Improving Sparkless for Robin-Sparkless

This document lists concrete ways to improve Sparkless so it works better with the Robin backend (robin-sparkless). It is based on the Robin mode failure analysis and test report.

1. Summary

Area	Priority	Owner	Status / notes
Join: support Column expression as `on`	High	Sparkless	Done – materializer accepts `col == col` and extracts join keys; Robin path no longer raises unsupported. Join result is 0 rows → see “Join result” below.
Join: fix 0-row result (inner/left/right/outer)	High	Sparkless / robin-sparkless	Robin materializer runs join but returns 0 rows; debug robin `join(on=..., how=...)` and/or our `collect()` → Row conversion.
Filter: support AND/OR and more expressions	High	Sparkless	Done – `_simple_filter_to_robin` handles `ColumnOperation("&", ...)` and `ColumnOperation("\|", ...)` recursively.
groupBy + agg in Robin materializer	High	Sparkless	Add `groupBy` (and agg) to `SUPPORTED_OPERATIONS` and translate to robin_sparkless `group_by` + GroupedData aggregations.
Semi/anti join support in Robin	Medium	Sparkless / robin-sparkless	Done – `_can_handle_join` and materialize accept `left_semi` / `left_anti`; robin may support or raise at runtime.
Column comparison / TypeError in fixtures	Medium	Sparkless	Avoid comparing or ordering raw `Column` objects in assertion/sort helpers; resolve to values or use supported expressions.
Parquet/table append semantics for Robin	Medium	Sparkless	If append/visibility under Robin storage is wrong, fix storage/session logic for the Robin delegate.
Test/fixture expectations (robin in backend list)	Low	Sparkless	Done – include `'robin'` where tests assume backends (e.g. unified infrastructure example).
Robin storage `db_path`	Low	Sparkless	Done – added so teardown no longer raises.

2. Implemented

Robin storage db_path – RobinStorageManager exposes db_path; parquet teardown ERRORs are fixed.
Arbitrary schema – Materializer uses create_dataframe_from_rows(data, schema) and _spark_type_to_robin_dtype for any schema.
orderBy, withColumn, join, union – Materializer supports these; join accepts both string/list and Column expression (col == col) via _join_on_to_column_names().
Join on Column expression – _can_handle_join and join materialization use _join_on_to_column_names(on) so df.join(other, df.a == other.a, "inner") is handled by Robin instead of raising unsupported.
Filter AND/OR – _simple_filter_to_robin handles ColumnOperation("&", left, right) and ColumnOperation("|", left, right) recursively so combined conditions are translated to Robin.
Semi/anti join – _can_handle_join accepts left_semi, left_anti, semi, anti; materialize passes them through to robin (robin may support or raise at runtime).
Join Row conversion – Materializer uses SchemaManager.project_schema_with_operations to build a final schema and passes it to Row(d, schema=final_schema) so column order and duplicate names after join are correct.
Tests/fixtures – Backend list includes 'robin' where needed (e.g. unified infrastructure example).

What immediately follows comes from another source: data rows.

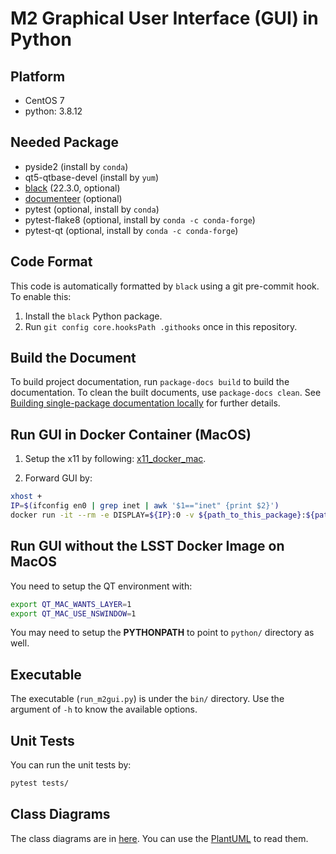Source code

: # M2 Graphical User Interface (GUI) in Python

## Platform

- CentOS 7
- python: 3.8.12

## Needed Package

- pyside2 (install by `conda`)
- qt5-qtbase-devel (install by `yum`)
- [black](https://github.com/psf/black) (22.3.0, optional)
- [documenteer](https://github.com/lsst-sqre/documenteer) (optional)
- pytest (optional, install by `conda`)
- pytest-flake8 (optional, install by `conda -c conda-forge`)
- pytest-qt (optional, install by `conda -c conda-forge`)

## Code Format

This code is automatically formatted by `black` using a git pre-commit hook.
To enable this:

1. Install the `black` Python package.
2. Run `git config core.hooksPath .githooks` once in this repository.

## Build the Document

To build project documentation, run `package-docs build` to build the documentation.
To clean the built documents, use `package-docs clean`.
See [Building single-package documentation locally](https://developer.lsst.io/stack/building-single-package-docs.html) for further details.

## Run GUI in Docker Container (MacOS)

1. Setup the x11 by following: [x11_docker_mac](https://gist.github.com/cschiewek/246a244ba23da8b9f0e7b11a68bf3285).

2. Forward GUI by:

```bash
xhost +
IP=$(ifconfig en0 | grep inet | awk '$1=="inet" {print $2}')
docker run -it --rm -e DISPLAY=${IP}:0 -v ${path_to_this_package}:${path_of_package_in_container} -v /tmp/.X11-unix:/tmp/.X11-unix ${docker_image}:${image_tag}
```

## Run GUI without the LSST Docker Image on MacOS

You need to setup the QT environment with:

```bash
export QT_MAC_WANTS_LAYER=1
export QT_MAC_USE_NSWINDOW=1
```

You may need to setup the **PYTHONPATH** to point to `python/` directory as well.

## Executable

The executable (`run_m2gui.py`) is under the `bin/` directory.
Use the argument of `-h` to know the available options.

## Unit Tests

You can run the unit tests by:

```bash
pytest tests/
```

## Class Diagrams

The class diagrams are in [here](doc/uml).
You can use the [PlantUML](https://plantuml.com) to read them.
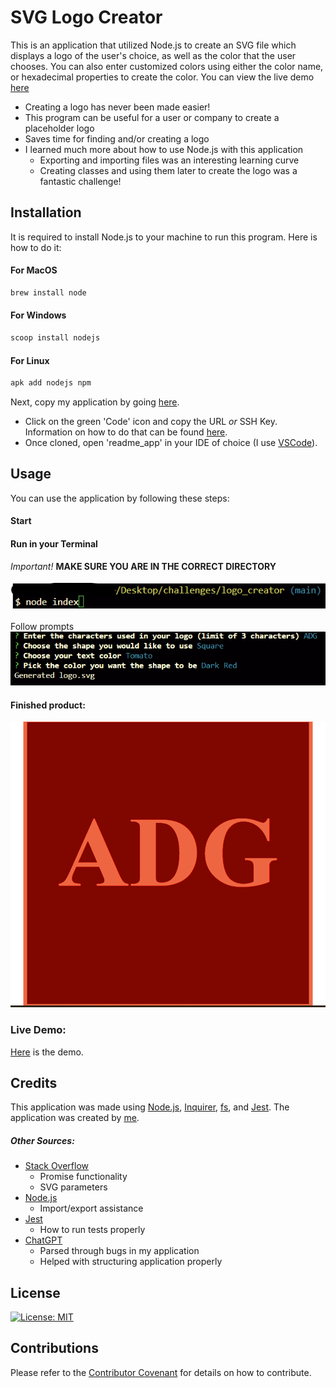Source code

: # SVG Logo Creator

This is an application that utilized Node.js to create an SVG file which displays a logo of the user's choice, as well as the color that the user chooses. You can also enter customized colors using either the color name, or hexadecimal properties to create the color. You can view the live demo [here](https://drive.google.com/file/d/1UyfkRGGE6WRGDh66sptIgCGhKC_bGknn/view?usp=sharing)

-   Creating a logo has never been made easier!
-   This program can be useful for a user or company to create a placeholder logo
-   Saves time for finding and/or creating a logo
-   I learned much more about how to use Node.js with this application
    -   Exporting and importing files was an interesting learning curve
    -   Creating classes and using them later to create the logo was a fantastic challenge!


## Installation

It is required to install Node.js to your machine to run this program. Here is how to do it:

#### For MacOS

```bash
brew install node
```

#### For Windows

```bash
scoop install nodejs
```

#### For Linux

```bash
apk add nodejs npm
```

Next, copy my application by going [here](https://github.com/dsatpm/logo_creator).

-   Click on the green 'Code' icon and copy the URL _or_ SSH Key. Information on how to do that can be found [here](https://docs.github.com/en/repositories/creating-and-managing-repositories/cloning-a-repository).
-   Once cloned, open 'readme_app' in your IDE of choice (I use [VSCode](https://code.visualstudio.com/)).


## Usage

You can use the application by following these steps:

#### Start

#### Run in your Terminal

_Important!_ **MAKE SURE YOU ARE IN THE CORRECT DIRECTORY**
<br>
<br>
![demo](./lib/images/demo1.png)<br>
<br>
Follow prompts
<br>
![demo](./lib/images/demo2.png)<br>

#### Finished product:
![demo](./lib/images/demo3.png)

### Live Demo:
[Here](https://drive.google.com/file/d/1UyfkRGGE6WRGDh66sptIgCGhKC_bGknn/view?usp=sharing) is the demo.


## Credits

This application was made using [Node.js](https://nodejs.org/en), [Inquirer](https://www.npmjs.com/package/inquirer), [fs](https://nodejs.org/api/fs.html#fswritefilefile-data-options-callback), and [Jest](https://jestjs.io/docs/getting-started). The application was created by [me](https://github.com/dsatpm).
##### Other Sources:

- [Stack Overflow](https://stackoverflow.com/)
  - Promise functionality
  - SVG parameters
- [Node.js](https://nodejs.org/en)
  - Import/export assistance
- [Jest](https://jestjs.io/docs)
  - How to run tests properly
- [ChatGPT](https://chat.openai.com/)
  - Parsed through bugs in my application
  - Helped with structuring application properly


## License

[![License: MIT](https://img.shields.io/badge/License-MIT-yellow.svg)](https://opensource.org/licenses/MIT)


## Contributions

Please refer to the [Contributor Covenant](https://www.contributor-covenant.org/) for details on how to contribute.


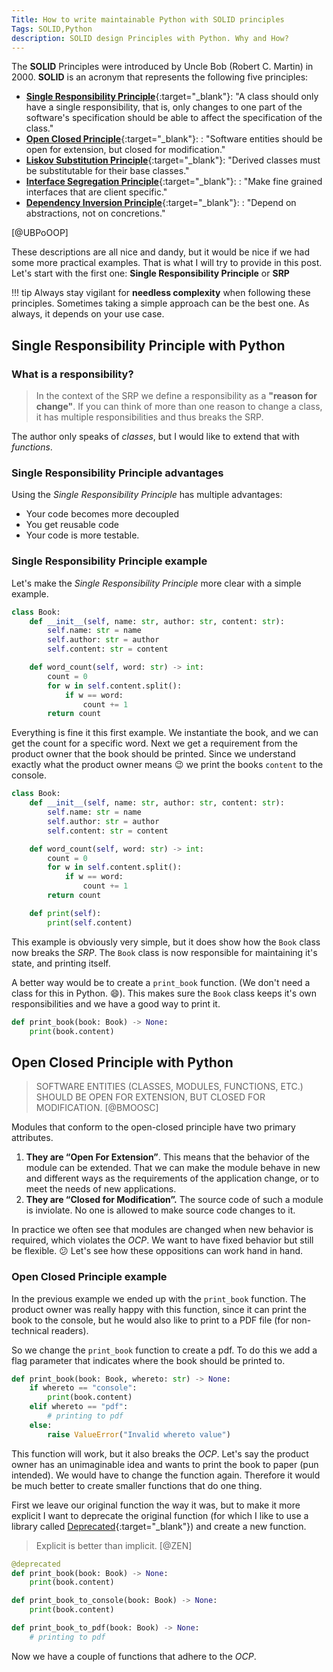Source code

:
 ```yaml
---
Title: How to write maintainable Python with SOLID principles
Tags: SOLID,Python
description: SOLID design Principles with Python. Why and How?
---
```


The __SOLID__ Principles were introduced by Uncle Bob (Robert C. Martin) in 2000. 
__SOLID__ is an acronym that represents the following five principles:

- [__Single Responsibility Principle__](https://drive.google.com/file/d/0ByOwmqah_nuGNHEtcU5OekdDMkk/view){:target="_blank"}: 
"A class should only have a single responsibility, that is, only changes to one part of the software's specification should be able to affect the specification of the class."
- [__Open Closed Principle__](https://drive.google.com/file/d/0BwhCYaYDn8EgN2M5MTkwM2EtNWFkZC00ZTI3LWFjZTUtNTFhZGZiYmUzODc1/view){:target="_blank"}: : 
"Software entities should be open for extension, but closed for modification."
- [__Liskov Substitution Principle__](https://drive.google.com/file/d/0BwhCYaYDn8EgNzAzZjA5ZmItNjU3NS00MzQ5LTkwYjMtMDJhNDU5ZTM0MTlh/view){:target="_blank"}: 
"Derived classes must be substitutable for their base classes."
- [__Interface Segregation Principle__](https://drive.google.com/file/d/0BwhCYaYDn8EgOTViYjJhYzMtMzYxMC00MzFjLWJjMzYtOGJiMDc5N2JkYmJi/view){:target="_blank"}: : 
"Make fine grained interfaces that are client specific."
- [__Dependency Inversion Principle__](https://drive.google.com/file/d/0BwhCYaYDn8EgOTViYjJhYzMtMzYxMC00MzFjLWJjMzYtOGJiMDc5N2JkYmJi/view){:target="_blank"}: : 
"Depend on abstractions, not on concretions."

[@UBPoOOP]

These descriptions are all nice and dandy, but it would be nice if we had some more practical examples.
That is what I will try to provide in this post. Let's start with the first one: 
__Single Responsibility Principle__ or __SRP__
    
    
!!! tip
    Always stay vigilant for __needless complexity__ when following these principles.
    Sometimes taking a simple approach can be the best one. As always, it depends on your use case.
    


## Single Responsibility Principle with Python

### What is a responsibility?

> In the context of the SRP we define a responsibility as a __"reason for change"__. 
If you can think of more than one reason to change a class, it has multiple responsibilities
and thus breaks the SRP.

The author only speaks of _classes_, but I would like to extend that with _functions_.

### Single Responsibility Principle advantages

Using the _Single Responsibility Principle_ has multiple advantages:

- Your code becomes more decoupled
- You get reusable code
- Your code is more testable.

### Single Responsibility Principle example

Let's make the _Single Responsibility Principle_ more clear with a simple example.

```python
class Book:
    def __init__(self, name: str, author: str, content: str):
        self.name: str = name
        self.author: str = author
        self.content: str = content

    def word_count(self, word: str) -> int:
        count = 0
        for w in self.content.split():
            if w == word:
                count += 1
        return count
```

Everything is fine it this first example. We instantiate the book, and we can get the count for a specific word.
Next we get a requirement from the product owner that the book should be printed. 
Since we understand exactly what the product owner means :wink: we print the books `content` to the console.

```python hl_lines="14 15"
class Book:
    def __init__(self, name: str, author: str, content: str):
        self.name: str = name
        self.author: str = author
        self.content: str = content

    def word_count(self, word: str) -> int:
        count = 0
        for w in self.content.split():
            if w == word:
                count += 1
        return count

    def print(self):
        print(self.content)
```

This example is obviously very simple, but it does show how the `Book` class now breaks the _SRP_.
The `Book` class is now responsible for maintaining it's state, and printing itself.

A better way would be to create a `print_book` function. (We don't need a class for this in Python. :smile:).
This makes sure the `Book` class keeps it's own responsibilities and we have a good way to print it. 

```python
def print_book(book: Book) -> None:
    print(book.content)
```

## Open Closed Principle with Python

> SOFTWARE ENTITIES (CLASSES, MODULES, FUNCTIONS, ETC.) SHOULD BE OPEN FOR EXTENSION,
> BUT CLOSED FOR MODIFICATION. [@BMOOSC]

Modules that conform to the open-closed principle have two primary attributes.

1. __They are “Open For Extension”__. This means that the behavior of the module can be extended. 
That we can make the module behave in new and different ways as the requirements of the application change, 
or to meet the needs of new applications.  
2. __They are “Closed for Modification”.__  The source code of such a module is inviolate. 
No one is allowed to make source code changes to it.

In practice we often see that modules are changed when new behavior is required,
which violates the _OCP_. We want to have fixed behavior but still be flexible. :confused:
Let's see how these oppositions can work hand in hand.

### Open Closed Principle example

In the previous example we ended up with the `print_book` function. 
The product owner was really happy with this function, since it can print the book to the console, 
but he would also like to print to a PDF file (for non-technical readers).

So we change the `print_book` function to create a pdf. 
To do this we add a flag parameter that indicates where the book should be printed to.

```python
def print_book(book: Book, whereto: str) -> None:
    if whereto == "console":
        print(book.content)
    elif whereto == "pdf":
        # printing to pdf
    else:
        raise ValueError("Invalid whereto value")
```

This function will work, but it also breaks the _OCP_. 
Let's say the product owner has an unimaginable idea and wants to print the book to paper (pun intended). 
We would have to change the function again. 
Therefore it would be much better to create smaller functions that do one thing.  

First we leave our original function the way it was, 
but to make it more explicit I want to deprecate the original function (for which I like to use 
a library called [Deprecated](https://github.com/tantale/deprecated){:target="_blank"}) and create a new function.

> Explicit is better than implicit. [@ZEN] 

```python
@deprecated
def print_book(book: Book) -> None:
    print(book.content)

def print_book_to_console(book: Book) -> None:
    print(book.content)

def print_book_to_pdf(book: Book) -> None:
    # printing to pdf
```

Now we have a couple of functions that adhere to the _OCP_.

3. Recommended next steps (in order)

3.1 Fix join result (0 rows)

Robin join path runs but returns 0 rows for inner/left/right/outer.

Sparkless: Check how we convert df.collect() to List[Row] (column names, schema, duplicate names after join). Ensure we’re not dropping or mis-mapping columns.
robin-sparkless: Verify join(other, on=["dept_id"], how="inner") with two DataFrames that both have dept_id returns the expected rows; if not, report upstream or adapt our call (e.g. left_on/right_on if the API supports it).

3.2 Extend filter translation (AND/OR)

Many failures are SparkUnsupportedOperationError for filter.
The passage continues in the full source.